Our dear university, hit hard by the recession, has been searching for ways to cut expenses.

With assistance from consulting firm McKinsey, they’ve been weighing their options, some of which so upset Michele Moody-Adams that (have you heard?) she resigned as Dean of the Columbia College. While these recommendations have not been made public—and perhaps shall never see the light of day—the University has enacted other policies aimed at saving money, including cutting back on payments for professors’ health insurance and their children’s college tuition.

Back in April,  the Task Force on Fringe Benefits (advised by McKinsey, which compared Columbia’s benefits program to those of 16 other universities) released a 38-page report. The report recommended sharply curtailing so-called “fringe benefits” for “Officers of the University” (which mostly means faculty, researchers, and librarians).

These are the specific recommendations the report made:

  • Only pay 80% (instead of 100%) of tuition costs for professors’ children who attend Columbia, and 40% (instead of 50%) of tuition cost for professors’ children who attend other schools. This one is self-explanatory, but extremely costly: professors would have to pay over $40,000 more for their kids to attend Columbia for four years! …Which is less than a “normal” parent pays for one year. But still.
  • Only allow faculty and staff members who are enrolled in a degree program to take one Columbia course (instead of 15 course credits) per semester for free.
  • Replace the generous POS 90 and POS 100 health insurance plans with a High-Deductible Health Plan and Health Savings Account. In English: In exchange for a monthly fee, the POS 90 and POS 100 plans cover 90% or 100% of all your health expenses once you’ve spent around $200 (known as the deductible) on health expenses each year. It’s a pretty sweet deal, so sweet that these plans are actually considered “Cadillac plans” and subject to high taxes under Obamacare. The HDHP, on the other hand, has lower monthly fees but a much higher deductible. The idea is that you put the money you would have spent on the monthly payments into a tax-free “health savings account,” instead of paying high monthly fees and relying on the University to pay for most of your medical expenses.
  • Stop giving contributions to retired professors and instead encourage them to open retirement accounts when they’re young. The University is basically taking the same strategy they took with health insurance: transition from a system in which the University makes payments to employees to one in which the University only provides accounts for professors to fill with a portion of their annual salary.

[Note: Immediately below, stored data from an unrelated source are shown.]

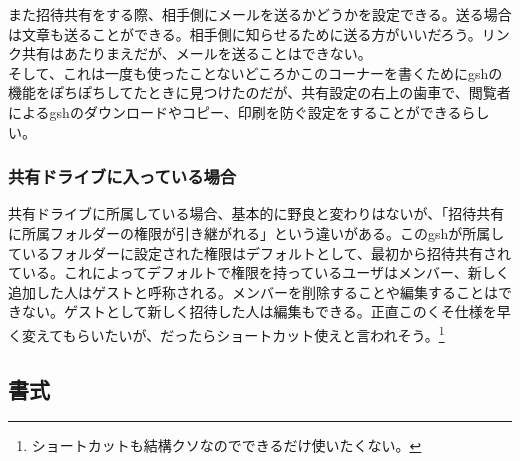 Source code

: \documentclass[a4paper]{ltjsreport}
\begin{document}
また招待共有をする際、相手側にメールを送るかどうかを設定できる。送る場合は文章も送ることができる。相手側に知らせるために送る方がいいだろう。リンク共有はあたりまえだが、メールを送ることはできない。
\\

そして、これは一度も使ったことないどころかこのコーナーを書くためにgshの機能をぽちぽちしてたときに見つけたのだが、共有設定の右上の歯車で、閲覧者によるgshのダウンロードやコピー、印刷を防ぐ設定をすることができるらしい。
\subsubsection{共有ドライブに入っている場合}
共有ドライブに所属している場合、基本的に野良と変わりはないが、「招待共有に所属フォルダーの権限が引き継がれる」という違いがある。このgshが所属しているフォルダーに設定された権限はデフォルトとして、最初から招待共有されている。これによってデフォルトで権限を持っているユーザはメンバー、新しく追加した人はゲストと呼称される。メンバーを削除することや編集することはできない。ゲストとして新しく招待した人は編集もできる。正直このくそ仕様を早く変えてもらいたいが、だったらショートカット使えと言われそう。\footnote{ショートカットも結構クソなのでできるだけ使いたくない。}

\subsection{書式}
\end{document}
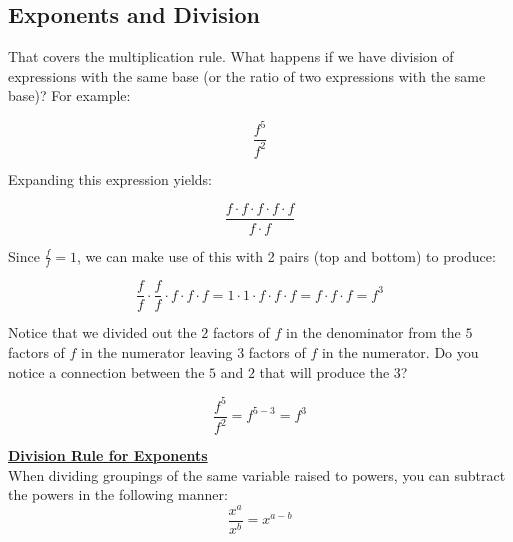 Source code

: %
%

\subsection{Exponents and Division}

That covers the multiplication rule. What happens if we have division of expressions with the same base (or the ratio of two expressions with the same base)? For example:

$$\frac{f^5}{f^2}$$

Expanding this expression yields:

$$\frac{f \cdot f \cdot f \cdot f \cdot f}{f \cdot f}$$

Since $\frac{f}{f}=1$, we can make use of this with 2 pairs (top and bottom) to produce:

$$\frac{f}{f} \cdot \frac{f}{f} \cdot f \cdot f \cdot f=1 \cdot 1 \cdot f \cdot f \cdot f=f \cdot f \cdot f=f^3$$

Notice that we divided out the $2$ factors of $f$ in the denominator from the $5$ factors of $f$ in the numerator leaving $3$ factors of $f$ in the numerator. Do you notice a connection between the $5$ and $2$ that will produce the $3$?

$$\frac{f^5}{f^2}=f^{5-3}=f^3$$

\begin{definition}
	\textbf{\underline{Division Rule for Exponents}}\\
	\bigskip
	When dividing groupings of the same variable raised to powers, you can subtract the powers in the following manner:
	$$\frac{x^a}{x^b}=x^{a-b}$$
\end{definition}





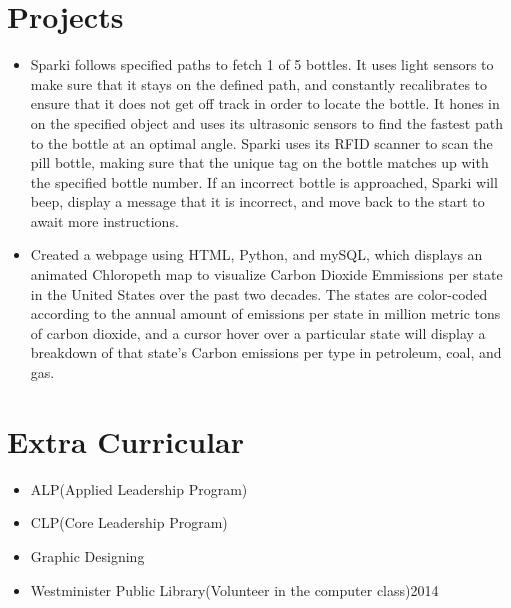 \documentclass[10pt,a4paper,sans]{moderncv} %
\begin{document}
\section {Projects}
\begin{itemize}
\item{Sparki follows specified paths to fetch 1 of 5 bottles. It uses light sensors to make sure that it stays on the defined path, and constantly recalibrates to ensure that it does not get off track in order to  locate the bottle. It hones in on the specified object and uses its ultrasonic sensors to find the fastest path to the bottle at an optimal angle. Sparki uses its RFID scanner to scan the pill bottle, making sure that the unique tag on the bottle matches up with the specified bottle number. If an incorrect bottle is approached, Sparki will beep, display a message that it is incorrect, and move back to the start to await more instructions.}
\end{itemize}
\hfill \break
{}
\begin{itemize}
\item{ Created a webpage using HTML, Python, and mySQL, which displays an animated Chloropeth map to visualize Carbon Dioxide Emmissions per state in the United States over the past two decades. The states are color-coded according to the annual amount of emissions per state in million metric tons of carbon dioxide, and a cursor hover over a particular state will display a breakdown of that state's Carbon emissions per type in petroleum, coal, and gas.}
\end{itemize}

\section{Extra Curricular}
\begin{itemize}
\item{}{ALP(Applied Leadership Program)}
\item{}{CLP(Core Leadership Program)}
\item{}{Graphic Designing}
\item{}{Westminister Public Library(Volunteer in the computer class){2014}}
\end{itemize}
\end{document}
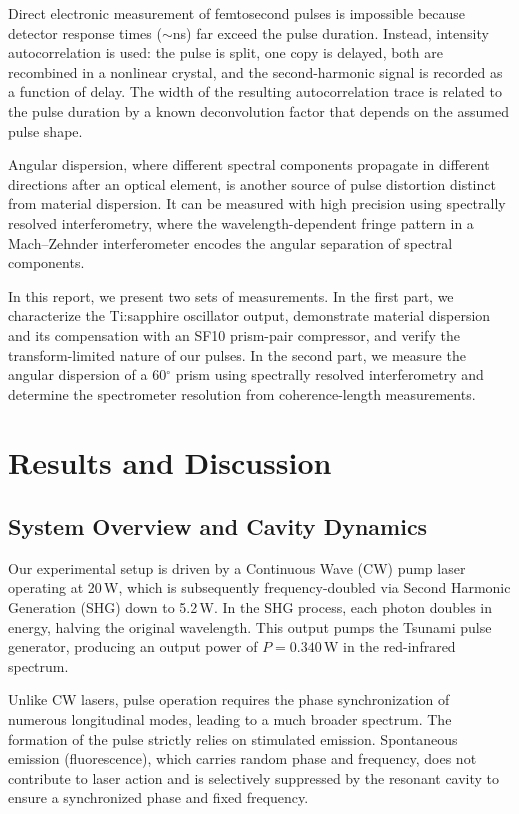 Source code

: \documentclass[twocolumn,10pt,a4paper]{article}
\begin{document}
Direct electronic measurement of femtosecond pulses is impossible because detector response times ($\sim$ns) far exceed the pulse duration. Instead, intensity autocorrelation is used: the pulse is split, one copy is delayed, both are recombined in a nonlinear crystal, and the second-harmonic signal is recorded as a function of delay. The width of the resulting autocorrelation trace is related to the pulse duration by a known deconvolution factor that depends on the assumed pulse shape.

Angular dispersion, where different spectral components propagate in different directions after an optical element, is another source of pulse distortion distinct from material dispersion. It can be measured with high precision using spectrally resolved interferometry, where the wavelength-dependent fringe pattern in a Mach--Zehnder interferometer encodes the angular separation of spectral components.

In this report, we present two sets of measurements. In the first part, we characterize the Ti:sapphire oscillator output, demonstrate material dispersion and its compensation with an SF10 prism-pair compressor, and verify the transform-limited nature of our pulses. In the second part, we measure the angular dispersion of a 60$^\circ$ prism using spectrally resolved interferometry and determine the spectrometer resolution from coherence-length measurements.

\section{Results and Discussion}

\subsection{System Overview and Cavity Dynamics}
Our experimental setup is driven by a Continuous Wave (CW) pump laser operating at 20\,W, which is subsequently frequency-doubled via Second Harmonic Generation (SHG) down to 5.2\,W. In the SHG process, each photon doubles in energy, halving the original wavelength. This output pumps the Tsunami pulse generator, producing an output power of $P = 0.340$\,W in the red-infrared spectrum.

Unlike CW lasers, pulse operation requires the phase synchronization of numerous longitudinal modes, leading to a much broader spectrum. The formation of the pulse strictly relies on stimulated emission. Spontaneous emission (fluorescence), which carries random phase and frequency, does not contribute to laser action and is selectively suppressed by the resonant cavity to ensure a synchronized phase and fixed frequency.
\end{document}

Unsurprisingly, these proposals caused an uproar among the faculty. Compounding the problem was the fact that faculty salaries had not kept up with inflation or the rent increases in the prices of their Columbia-owned apartments. Those apartments, by the way, have to be surrendered by professors emerita within three years after they retire.

Fortunately for the faculty and staff, the much-maligned Policy and Planning Committee, just announced that they have decided to opt for less severe cuts than the Task Force recommended in April.

Here are the details on the PPC’s act of mercy:

  • Columbia will continue to pay 100% of Columbia tuition and 50% of non-Columbia tuition for professors’ children, but only once the professor has been employed at Columbia for at least four years.
  • The POS 90 and POS 100 plans will be made more expensive and gradually phased out while the HDHP is introduced, but in addition a new POS 80 plan will be created. As the name suggests, the POS 80 plan will cover 80% of medical expenses after the deductible has been reached each year.
  • Changes to the retirement plan and the number of Columbia courses degree-seeking faculty and staff are allowed to take each year have not yet been announced.

Professors seem relieved that they have dodged a serious bullet, though not necessarily thrilled with the changes. “The recommended changes in April were a disaster,” Professor and LitHum Chair Chistia Mercer told Spec. “Columbia would have become a second-rate university.” Of course, money-saving will continue to be proposed and implemented, and there’s no telling what effect they will have on Columbia. Dean Moody-Adams, for one, believed that whatever recommendations were contained in the (other) McKinsey report could “compromise the College’s academic quality and financial health.”